== Data for review ==
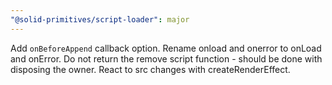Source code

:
 ```yaml
---
"@solid-primitives/script-loader": major
---
```


Add `onBeforeAppend` callback option. Rename onload and onerror to onLoad and onError. Do not return the remove script function - should be done with disposing the owner. React to src changes with createRenderEffect.
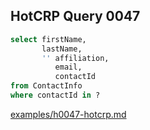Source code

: 
## HotCRP Query 0047
```sql
select firstName,
       lastName,
       '' affiliation,
          email,
          contactId
from ContactInfo
where contactId in ?
```
[examples/h0047-hotcrp.md](/examples/h0047-hotcrp.md)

== Aim of the task ==
When repeating the listing, keep each line exact and exclude the pictures.

== Response area ==
Source code

:
 ```yaml
---
"@solid-primitives/script-loader": major
---
```


Add `onBeforeAppend` callback option. Rename onload and onerror to onLoad and onError. Do not return the remove script function - should be done with disposing the owner. React to src changes with createRenderEffect.
Source code

: 
## HotCRP Query 0047
```sql
select firstName,
       lastName,
       '' affiliation,
          email,
          contactId
from ContactInfo
where contactId in ?
```
[examples/h0047-hotcrp.md](/examples/h0047-hotcrp.md)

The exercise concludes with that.